##### DATA SHOWN

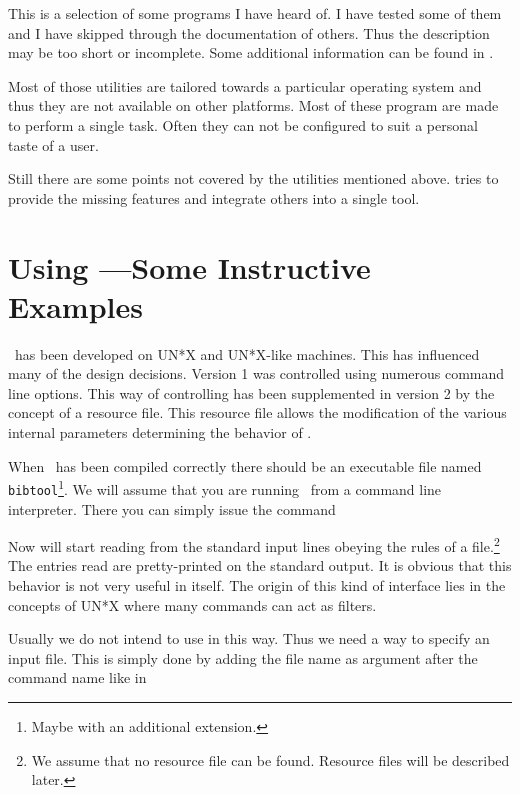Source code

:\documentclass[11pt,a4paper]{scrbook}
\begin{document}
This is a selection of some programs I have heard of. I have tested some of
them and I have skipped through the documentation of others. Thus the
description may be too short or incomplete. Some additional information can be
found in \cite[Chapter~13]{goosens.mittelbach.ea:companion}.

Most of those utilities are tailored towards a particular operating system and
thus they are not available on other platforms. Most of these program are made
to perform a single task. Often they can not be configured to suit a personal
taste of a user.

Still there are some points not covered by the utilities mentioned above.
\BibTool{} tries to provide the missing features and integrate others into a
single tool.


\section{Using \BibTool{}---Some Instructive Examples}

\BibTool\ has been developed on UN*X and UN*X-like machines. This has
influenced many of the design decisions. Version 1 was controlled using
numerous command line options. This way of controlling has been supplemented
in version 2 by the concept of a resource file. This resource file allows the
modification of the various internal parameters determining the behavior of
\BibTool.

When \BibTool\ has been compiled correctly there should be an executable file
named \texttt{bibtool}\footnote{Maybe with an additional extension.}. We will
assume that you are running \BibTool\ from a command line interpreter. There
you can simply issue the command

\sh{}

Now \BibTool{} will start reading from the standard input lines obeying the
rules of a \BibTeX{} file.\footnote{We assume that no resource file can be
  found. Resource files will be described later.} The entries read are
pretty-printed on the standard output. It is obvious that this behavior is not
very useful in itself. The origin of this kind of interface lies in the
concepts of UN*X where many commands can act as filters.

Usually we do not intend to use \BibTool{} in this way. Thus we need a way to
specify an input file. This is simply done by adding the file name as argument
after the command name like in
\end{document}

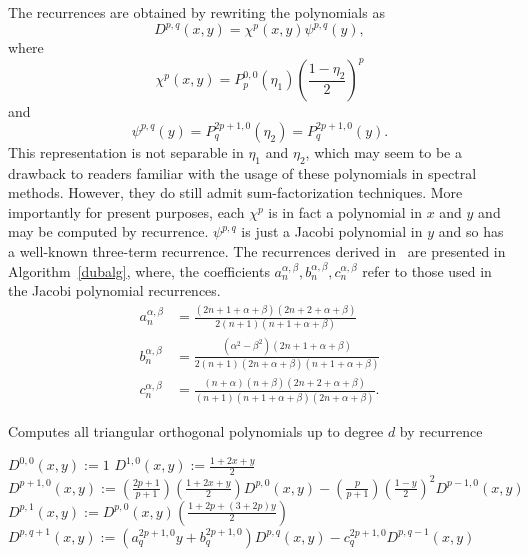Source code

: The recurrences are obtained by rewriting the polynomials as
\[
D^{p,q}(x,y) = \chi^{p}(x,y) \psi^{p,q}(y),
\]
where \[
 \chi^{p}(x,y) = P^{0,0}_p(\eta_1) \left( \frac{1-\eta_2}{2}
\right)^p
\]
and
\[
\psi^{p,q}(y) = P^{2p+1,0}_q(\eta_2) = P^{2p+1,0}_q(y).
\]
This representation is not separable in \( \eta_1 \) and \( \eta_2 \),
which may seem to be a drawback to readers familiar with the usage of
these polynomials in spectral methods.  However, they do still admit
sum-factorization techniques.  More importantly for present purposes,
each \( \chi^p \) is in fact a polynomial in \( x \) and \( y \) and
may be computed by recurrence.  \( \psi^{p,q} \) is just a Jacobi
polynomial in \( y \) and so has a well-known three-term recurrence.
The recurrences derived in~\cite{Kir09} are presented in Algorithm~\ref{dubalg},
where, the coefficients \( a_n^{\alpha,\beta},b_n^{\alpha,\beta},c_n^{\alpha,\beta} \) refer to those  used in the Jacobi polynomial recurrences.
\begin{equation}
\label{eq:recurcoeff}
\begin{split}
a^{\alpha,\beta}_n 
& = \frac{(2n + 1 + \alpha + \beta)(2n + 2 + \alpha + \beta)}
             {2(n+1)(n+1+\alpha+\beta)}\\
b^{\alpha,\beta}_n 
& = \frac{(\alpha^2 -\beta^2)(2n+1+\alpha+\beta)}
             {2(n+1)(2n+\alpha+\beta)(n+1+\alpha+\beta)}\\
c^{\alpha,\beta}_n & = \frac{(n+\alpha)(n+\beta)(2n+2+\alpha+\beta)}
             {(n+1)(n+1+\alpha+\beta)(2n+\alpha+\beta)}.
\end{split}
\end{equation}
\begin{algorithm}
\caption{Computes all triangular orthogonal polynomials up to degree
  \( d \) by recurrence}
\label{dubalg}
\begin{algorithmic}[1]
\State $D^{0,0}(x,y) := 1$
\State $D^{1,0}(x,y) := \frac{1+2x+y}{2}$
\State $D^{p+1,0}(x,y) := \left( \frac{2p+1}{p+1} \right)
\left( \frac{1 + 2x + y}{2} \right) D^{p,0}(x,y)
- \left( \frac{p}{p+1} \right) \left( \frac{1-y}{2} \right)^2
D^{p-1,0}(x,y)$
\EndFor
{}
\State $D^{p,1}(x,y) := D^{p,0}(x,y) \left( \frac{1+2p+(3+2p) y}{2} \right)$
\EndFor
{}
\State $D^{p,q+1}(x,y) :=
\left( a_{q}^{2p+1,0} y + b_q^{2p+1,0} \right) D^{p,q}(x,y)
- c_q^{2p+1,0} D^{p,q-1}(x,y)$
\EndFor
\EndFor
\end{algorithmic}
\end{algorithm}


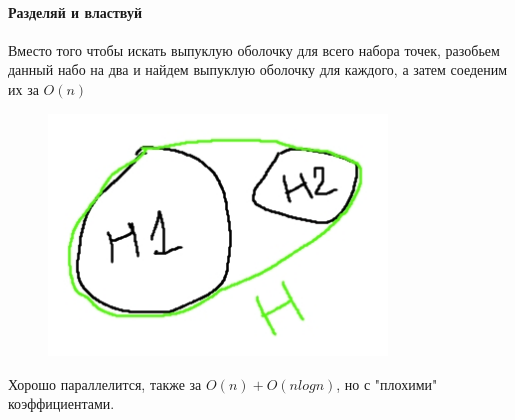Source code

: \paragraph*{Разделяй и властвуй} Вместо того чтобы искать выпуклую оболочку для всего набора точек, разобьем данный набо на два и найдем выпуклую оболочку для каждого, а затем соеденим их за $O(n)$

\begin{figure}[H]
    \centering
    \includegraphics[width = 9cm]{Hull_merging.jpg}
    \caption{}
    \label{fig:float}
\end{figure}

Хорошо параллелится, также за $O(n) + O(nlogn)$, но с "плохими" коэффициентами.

##########
##### DATA SHOWN

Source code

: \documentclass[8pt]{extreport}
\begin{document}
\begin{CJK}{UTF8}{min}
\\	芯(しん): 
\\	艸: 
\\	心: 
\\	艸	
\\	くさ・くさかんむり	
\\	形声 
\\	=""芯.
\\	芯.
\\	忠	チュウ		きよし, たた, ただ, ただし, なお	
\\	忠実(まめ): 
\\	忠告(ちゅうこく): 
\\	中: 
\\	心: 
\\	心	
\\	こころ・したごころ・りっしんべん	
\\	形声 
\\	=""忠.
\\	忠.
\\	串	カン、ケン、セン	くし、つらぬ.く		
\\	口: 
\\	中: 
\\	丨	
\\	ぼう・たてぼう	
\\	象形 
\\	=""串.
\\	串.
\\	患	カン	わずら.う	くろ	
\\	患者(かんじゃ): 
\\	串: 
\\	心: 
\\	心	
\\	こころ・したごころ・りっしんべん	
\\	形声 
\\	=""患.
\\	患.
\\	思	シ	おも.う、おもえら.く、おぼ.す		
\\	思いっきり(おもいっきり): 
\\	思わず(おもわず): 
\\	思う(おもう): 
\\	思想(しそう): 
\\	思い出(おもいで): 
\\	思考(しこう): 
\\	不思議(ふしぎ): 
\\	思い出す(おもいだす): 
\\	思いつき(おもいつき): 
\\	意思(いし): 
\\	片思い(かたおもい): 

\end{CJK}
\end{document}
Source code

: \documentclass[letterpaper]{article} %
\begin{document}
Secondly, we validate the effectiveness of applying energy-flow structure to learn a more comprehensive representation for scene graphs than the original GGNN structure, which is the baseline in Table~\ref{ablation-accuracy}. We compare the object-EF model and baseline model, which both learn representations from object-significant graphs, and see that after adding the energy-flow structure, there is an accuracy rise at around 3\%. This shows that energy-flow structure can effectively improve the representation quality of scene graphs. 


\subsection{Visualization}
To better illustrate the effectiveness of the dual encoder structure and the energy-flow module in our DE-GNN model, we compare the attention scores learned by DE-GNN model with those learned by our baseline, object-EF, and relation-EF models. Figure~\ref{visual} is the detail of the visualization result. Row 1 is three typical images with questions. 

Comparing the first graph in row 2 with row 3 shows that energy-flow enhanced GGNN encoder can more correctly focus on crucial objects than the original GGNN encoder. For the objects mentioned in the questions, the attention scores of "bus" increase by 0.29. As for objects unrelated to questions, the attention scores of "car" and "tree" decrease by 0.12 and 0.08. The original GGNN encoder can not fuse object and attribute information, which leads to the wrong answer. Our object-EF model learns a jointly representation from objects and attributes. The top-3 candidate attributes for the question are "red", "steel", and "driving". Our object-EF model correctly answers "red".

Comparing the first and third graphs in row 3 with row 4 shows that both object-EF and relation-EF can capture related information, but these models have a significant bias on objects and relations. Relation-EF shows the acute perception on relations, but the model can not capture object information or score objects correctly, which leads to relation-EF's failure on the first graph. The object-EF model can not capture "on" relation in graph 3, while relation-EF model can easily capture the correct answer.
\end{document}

##########

**ASSIGNED TASK**
Among the records above, only the lines between the line holding "you can simply issue the command" and the line holding "found. Resource files", inclusive, are to be output, exactly as written.

**EXERCISE SOLUTION**
you can simply issue the command

\sh{}

Now \BibTool{} will start reading from the standard input lines obeying the
rules of a \BibTeX{} file.\footnote{We assume that no resource file can be
  found. Resource files will be described later.} The entries read are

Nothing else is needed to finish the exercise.